WHAT YOU WILL DO: Your task is to copy every line of the records below that contains "réussite".

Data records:
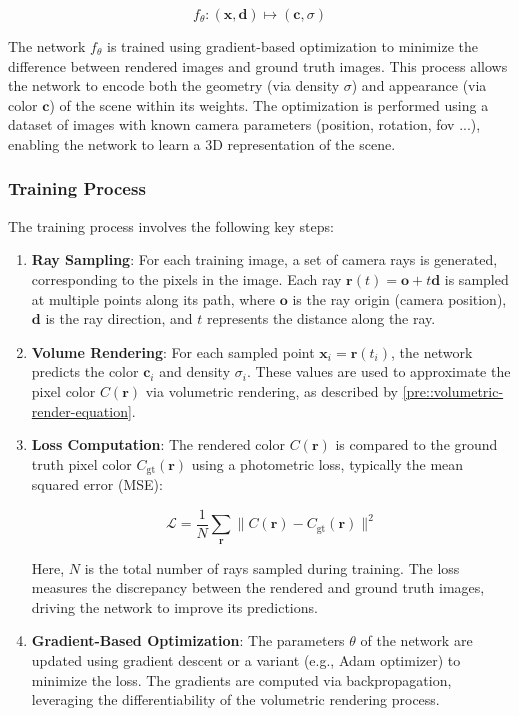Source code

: \begin{equation}
 f_\theta : (\mathbf{x}, \mathbf{d}) \mapsto (\mathbf{c}, \sigma)
\end{equation}

The network \( f_\theta \) is trained using gradient-based optimization to minimize the difference between rendered images and ground truth images. This process allows the network to encode both the geometry (via density \( \sigma \)) and appearance (via color \( \mathbf{c} \)) of the scene within its weights. The optimization is performed using a dataset of images with known camera parameters (position, rotation, fov ...), enabling the network to learn a 3D representation of the scene.

\subsubsection*{Training Process}
The training process involves the following key steps:

\begin{enumerate}
    \item \textbf{Ray Sampling}: For each training image, a set of camera rays is generated, corresponding to the pixels in the image. Each ray \( \mathbf{r}(t) = \mathbf{o} + t\mathbf{d} \) is sampled at multiple points along its path, where \( \mathbf{o} \) is the ray origin (camera position), \( \mathbf{d} \) is the ray direction, and \( t \) represents the distance along the ray.

    \item \textbf{Volume Rendering}: For each sampled point \( \mathbf{x}_i = \mathbf{r}(t_i) \), the network predicts the color \( \mathbf{c}_i \) and density \( \sigma_i \). These values are used to approximate the pixel color \( C(\mathbf{r}) \) via volumetric rendering, as described by \ref{pre::volumetric-render-equation}.

    \item \textbf{Loss Computation}: The rendered color \( C(\mathbf{r}) \) is compared to the ground truth pixel color \( C_{\text{gt}}(\mathbf{r}) \) using a photometric loss, typically the mean squared error (MSE):

\begin{equation}
 \mathcal{L} = \frac{1}{N} \sum_{\mathbf{r}} \| C(\mathbf{r}) - C_{\text{gt}}(\mathbf{r}) \|^2
\end{equation}

Here, \( N \) is the total number of rays sampled during training. The loss measures the discrepancy between the rendered and ground truth images, driving the network to improve its predictions.

    \item \textbf{Gradient-Based Optimization}: The parameters \( \theta \) of the network are updated using gradient descent or a variant (e.g., Adam optimizer) to minimize the loss. The gradients are computed via backpropagation, leveraging the differentiability of the volumetric rendering process.
\end{enumerate}

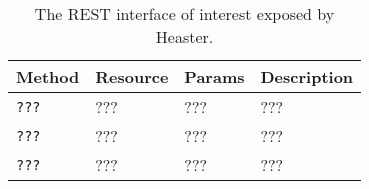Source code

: \begin{table}
	\label{tbl:smart-elasticity-rest-cluster-monitor}
	\centering
	\begin{tabular}{| m{1.5cm} | m{3cm} | m{3cm} | m{8cm} | }\hline
		
		\textbf{Method} & \textbf{Resource} & \textbf{Params} & \textbf{Description} \\\hline
		
		\texttt{???}	& ???               & ???             & ??? \\\hline
		
		\texttt{???}	& ???               & ???             & ??? \\\hline
				
		\texttt{???}	& ???               & ???             & ??? \\\hline
		
	\end{tabular}
	\caption{The REST interface of interest exposed by Heaster.}
\end{table}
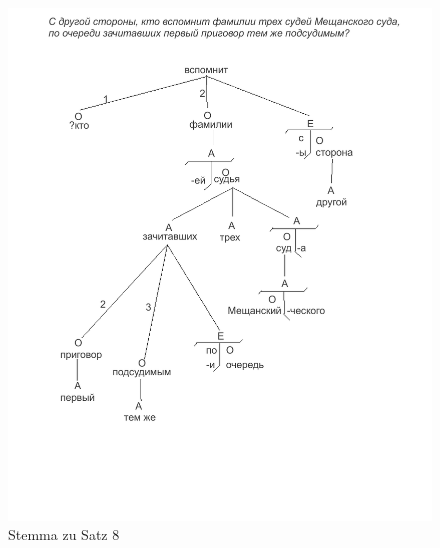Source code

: \begin{figure}
    \begin{center}
        \includegraphics{anhang_a/stemma8}
        \caption{Stemma zu Satz 8}
        \label{fig:stemma8}
    \end{center}
\end{figure}

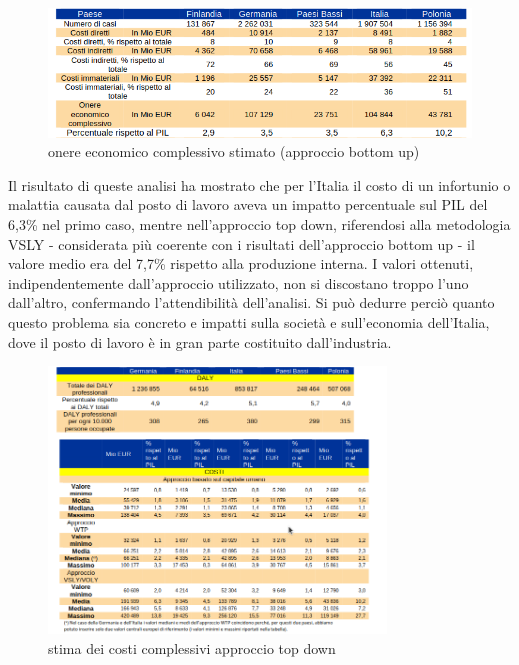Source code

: \vspace{0,5cm}
\begin{figure}[htbp]
    \centering
    \includegraphics[width=\textwidth]{figures/onere_infortuni_ba.png}
    \caption{onere economico complessivo stimato (approccio bottom up)}
    \label{fig:osha_table1}
\end{figure}
\vspace{0,5cm} 

\noindent Il risultato di queste analisi ha mostrato che per l'Italia il costo di un infortunio o malattia causata dal posto di lavoro aveva un impatto percentuale sul PIL del 6,3\% nel primo caso, mentre nell'approccio top down, riferendosi alla metodologia VSLY - considerata più coerente con i risultati dell'approccio bottom up - il valore medio era del 7,7\% rispetto alla produzione interna. I valori ottenuti, indipendentemente dall'approccio utilizzato, non si discostano troppo l'uno dall'altro, confermando l'attendibilità dell'analisi. Si può dedurre perciò quanto questo problema sia concreto e impatti sulla società e sull'economia dell'Italia, dove il posto di lavoro è in gran parte costituito dall'industria. 
 
\begin{figure}[H]
    \centering
    \includegraphics[width=0.8\textwidth]{figures/onere_infortuni_td.png}
    \caption{stima dei costi complessivi approccio top down}
    \label{fig:osha_table2}
\end{figure} 

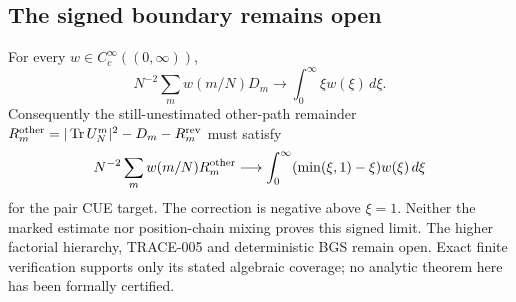 \subsection{The signed boundary remains open}
For every $w\in C_c^\infty((0,\infty))$,
\[
 N^{-2}\sum_m w(m/N)D_m\longrightarrow\int_0^\infty \xi w(\xi)\,d\xi.
\]
Consequently the still-unestimated other-path remainder
$R_m^{\rm other}=|\operatorname{Tr}U_N^m|^2-D_m-R_m^{\rm rev}$ must satisfy
\[
 N^{-2}\sum_m w(m/N)R_m^{\rm other}
 \longrightarrow\int_0^\infty(\min(\xi,1)-\xi)w(\xi)\,d\xi
\]
for the pair CUE target. The correction is negative above $\xi=1$.
Neither the marked estimate nor position-chain mixing proves this signed
limit. The higher factorial hierarchy, TRACE-005 and deterministic BGS
remain open. Exact finite verification supports only its stated algebraic
coverage; no analytic theorem here has been formally certified.
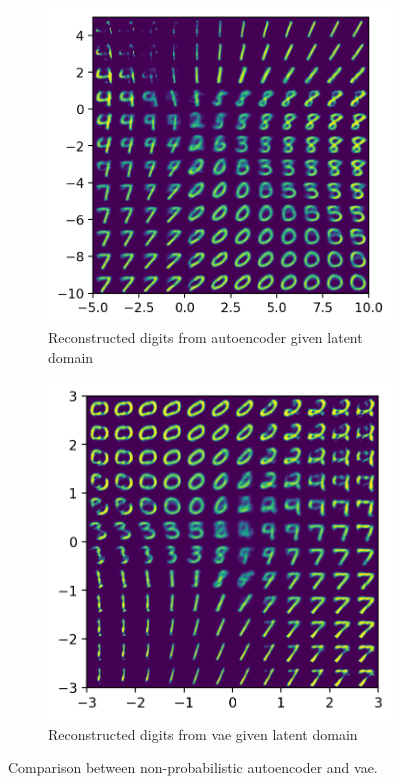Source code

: \documentclass[../main.tex]{subfiles}
\begin{document}
\begin{figure}[H]
\begin{subfigure}[b]{0.49\textwidth}
		\centering
		\includegraphics[width=\textwidth]{imgs/relatedwork/ae-synth}
		\caption{Reconstructed digits from autoencoder given latent domain}
		\label{fig:five over x}
	\end{subfigure}
	\hfill
	\begin{subfigure}[b]{0.46\textwidth}
		\centering
		\includegraphics[width=\textwidth]{imgs/relatedwork/vae-synth}
		\caption{Reconstructed digits from \gls{vae} given latent domain}
		\label{fig:five over x}
	\end{subfigure}
	\caption{Comparison between non-probabilistic autoencoder and \gls{vae}.}
	\label{fig:three graphs}
\end{figure}
\end{document}
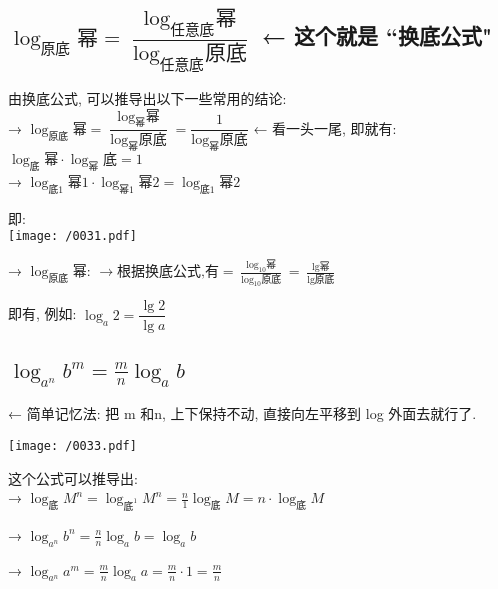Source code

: \documentclass[UTF8]{ctexart}
\begin{document}
\dotfill

\subsection{$\boxed{\log _{\text{原底}}\text{幂}=\dfrac{\log _{\text{任意底}}\text{幂}}{\log _{\text{任意底}}\text{原底}}}$ ← 这个就是 ``换底公式"}

由换底公式, 可以推导出以下一些常用的结论: \\

→  $\log _{\text{原底}}\text{幂}=\dfrac{\log _{\text{幂}}\text{幂}}{\log _{\text{幂}}\text{原底}}=\dfrac{1}{\log _{\text{幂}}\text{原底}}$ 
← 看一头一尾, 即就有: $\boxed{\log _{\text{底}}\text{幂}\cdot \log _{\text{幂}}\text{底}=1}$
\\

→ $ \boxed{\log _{\text{底}1}\text{幂}1\cdot \log _{\text{幂}1}\text{幂}2=\log _{\text{底}1}\text{幂}2 }$

即: \\
\texttt{[image: /0031.pdf]}



→ $ \boxed{\log _{\text{原底}}\text{幂:\ }\rightarrow \text{根据换底公式,有}=\frac{\log _{10}\text{幂}}{\log _{10}\text{原底}}=\frac{\lg\text{幂}}{\lg\text{原底}}
}$

即有, 例如: $\log _a2=\dfrac{\lg 2}{\lg a} $



\dotfill



\subsection{$\log _{a^n}b^m=\frac{m}{n}\log _ab $}

← 简单记忆法: 把 m 和n, 上下保持不动, 直接向左平移到 log 外面去就行了. \\

\begin{myEnvSample}
\texttt{[image: /0033.pdf]}
\end{myEnvSample}



这个公式可以推导出: \\


→ $\log _{\text{底}}M^n=\log _{\text{底}^1}M^n=\frac{n}{1}\log _{\text{底}}M=n\cdot \log _{\text{底}}M $

→ $ \log _{a^n}b^n=\frac{n}{n}\log _ab=\log _ab$

→ $\log _{a^n}a^m=\frac{m}{n}\log _aa=\frac{m}{n}\cdot 1=\frac{m}{n} $
\end{document}
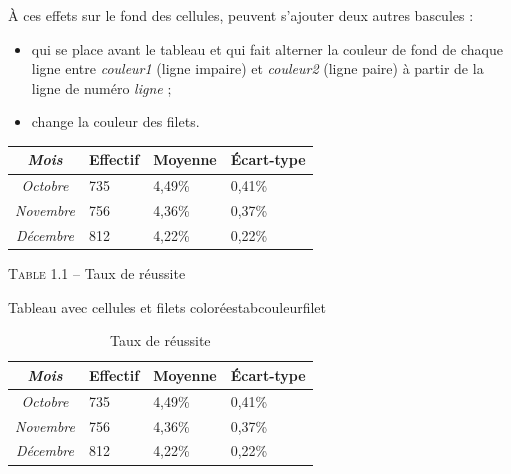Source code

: \`{A} ces effets sur le fond des cellules, peuvent s'ajouter deux autres bascules :
\begin{itemize}
\item {} qui se place avant le tableau et qui fait alterner la couleur de fond de chaque ligne entre \emph{couleur1} (ligne impaire) et \emph{couleur2} (ligne paire) à partir de la ligne de numéro \emph{ligne} ;
\item {} change la couleur des filets.
\end{itemize}

\begin{codedoublevrai}
\centering
{}
\begin{tabular}{|>{\slshape}c||m{2cm}<{\centering}|m{2cm}<{\centering}|
m{2cm}<{\centering}|}
\hline \rowcolor{bleu8} 
Mois       & Effectif  & Moyenne                   & \'{E}cart-type  \\ \hline \hline
Octobre    & 735       & \cellcolor{orange8}4,49\% & 0,41\%          \\ \hline
Novembre   & 756       & 4,36\%                    & 0,37\%          \\ \hline
Décembre   & 812       & 4,22\%                    & 0,22\%          \\ \hline
\end{tabular}
\par\vspace{0.8\baselineskip} \textsc{Table 1.1} -- Taux de réussite
\end{codedoublevrai}

\begin{codedoublefaux}{Tableau avec cellules et filets colorées}{tabcouleurfilet}
\begin{table}[!ht]
\centering
{}
\begin{tabular}{|>{\slshape}c||m{2cm}<{\centering}|m{2cm}<{\centering}|
m{2cm}<{\centering}|}
\hline \rowcolor{bleu8} 
Mois       & Effectif  & Moyenne                   & \'{E}cart-type  \\ \hline \hline
Octobre    & 735       & \cellcolor{orange8}4,49\% & 0,41\%          \\ \hline
Novembre   & 756       & 4,36\%                    & 0,37\%          \\ \hline
Décembre   & 812       & 4,22\%                    & 0,22\%          \\ \hline
\end{tabular}
\caption{Taux de réussite}
\end{table}
\end{codedoublefaux}


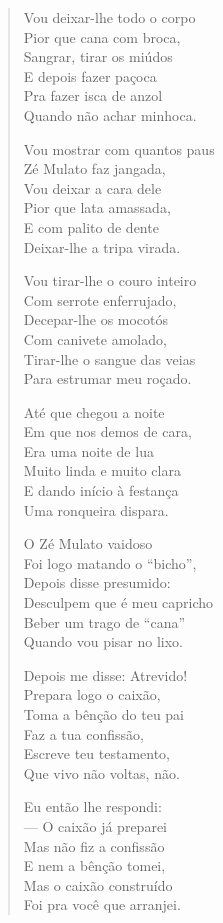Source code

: \begin{verse}
Vou deixar-lhe todo o corpo\\
Pior que cana com broca,\\
Sangrar, tirar os miúdos\\
E depois fazer paçoca\\
Pra fazer isca de anzol\\
Quando não achar minhoca.

Vou mostrar com quantos paus\\
Zé Mulato faz jangada,\\
Vou deixar a cara dele\\
Pior que lata amassada,\\
E com palito de dente\\
Deixar-lhe a tripa virada.

Vou tirar-lhe o couro inteiro\\
Com serrote enferrujado, \\
Decepar-lhe os mocotós\\
Com canivete amolado,\\
Tirar-lhe o sangue das veias\\
Para estrumar meu roçado.
\pagebreak

Até que chegou a noite\\
Em que nos demos de cara,\\
Era uma noite de lua\\
Muito linda e muito clara\\
E dando início à festança\\
Uma ronqueira dispara.

O Zé Mulato vaidoso\\
Foi logo matando o “bicho”,\\
Depois disse presumido:\\
Desculpem que é meu capricho\\
Beber um trago de “cana”\\
Quando vou pisar no lixo.

Depois me disse: Atrevido!\\
Prepara logo o caixão,\\
Toma a bênção do teu pai\\
Faz a tua confissão,\\
Escreve teu testamento,\\
Que vivo não voltas, não.

Eu então lhe respondi: \\
— O caixão já preparei\\
Mas não fiz a confissão\\
E nem a bênção tomei,\\
Mas o caixão construído\\
Foi pra você que arranjei.
\pagebreak


\end{verse}
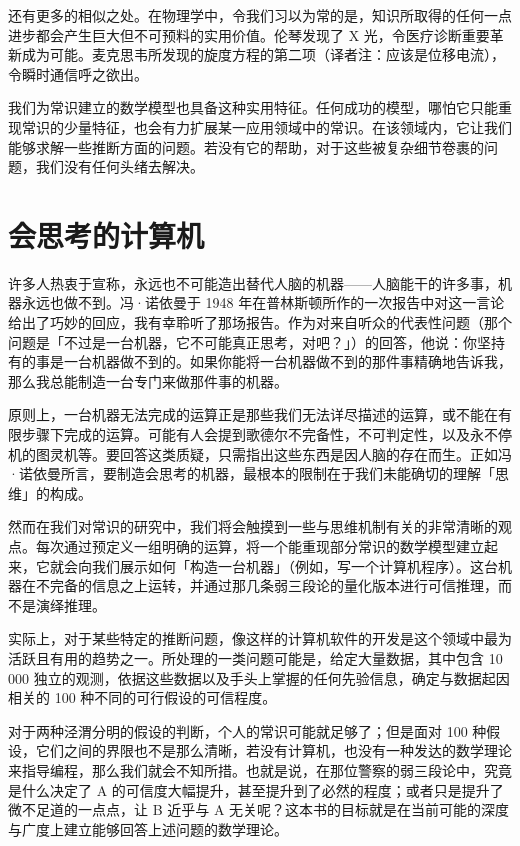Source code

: 还有更多的相似之处。在物理学中，令我们习以为常的是，知识所取得的任何一点进步都会产生巨大但不可预料的实用价值。伦琴发现了 X 光，令医疗诊断重要革新成为可能。麦克思韦所发现的旋度方程的第二项（译者注：应该是位移电流），令瞬时通信呼之欲出。

我们为常识建立的数学模型也具备这种实用特征。任何成功的模型，哪怕它只能重现常识的少量特征，也会有力扩展某一应用领域中的常识。在该领域内，它让我们能够求解一些推断方面的问题。若没有它的帮助，对于这些被复杂细节卷裹的问题，我们没有任何头绪去解决。

\section{会思考的计算机}

许多人热衷于宣称，永远也不可能造出替代人脑的机器——人脑能干的许多事，机器永远也做不到。冯·诺依曼于 1948 年在普林斯顿所作的一次报告中对这一言论给出了巧妙的回应，我有幸聆听了那场报告。作为对来自听众的代表性问题（那个问题是「不过是一台机器，它不可能真正思考，对吧？」）的回答，他说：你坚持有的事是一台机器做不到的。如果你能将一台机器做不到的那件事精确地告诉我，那么我总能制造一台专门来做那件事的机器。

原则上，一台机器无法完成的运算正是那些我们无法详尽描述的运算，或不能在有限步骤下完成的运算。可能有人会提到歌德尔不完备性，不可判定性，以及永不停机的图灵机等。要回答这类质疑，只需指出这些东西是因人脑的存在而生。正如冯·诺依曼所言，要制造会思考的机器，最根本的限制在于我们未能确切的理解「思维」的构成。

然而在我们对常识的研究中，我们将会触摸到一些与思维机制有关的非常清晰的观点。每次通过预定义一组明确的运算，将一个能重现部分常识的数学模型建立起来，它就会向我们展示如何「构造一台机器」（例如，写一个计算机程序）。这台机器在不完备的信息之上运转，并通过那几条弱三段论的量化版本进行可信推理，而不是演绎推理。

实际上，对于某些特定的推断问题，像这样的计算机软件的开发是这个领域中最为活跃且有用的趋势之一。所处理的一类问题可能是，给定大量数据，其中包含 10 000 独立的观测，依据这些数据以及手头上掌握的任何先验信息，确定与数据起因相关的 100 种不同的可行假设的可信程度。

对于两种泾渭分明的假设的判断，个人的常识可能就足够了；但是面对 100 种假设，它们之间的界限也不是那么清晰，若没有计算机，也没有一种发达的数学理论来指导编程，那么我们就会不知所措。也就是说，在那位警察的弱三段论中，究竟是什么决定了 A 的可信度大幅提升，甚至提升到了必然的程度；或者只是提升了微不足道的一点点，让 B 近乎与 A 无关呢？这本书的目标就是在当前可能的深度与广度上建立能够回答上述问题的数学理论。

EXPECTED OUTPUT:
\par\vspace{0.8\baselineskip} \textsc{Table 1.1} -- Taux de réussite
\caption{Taux de réussite}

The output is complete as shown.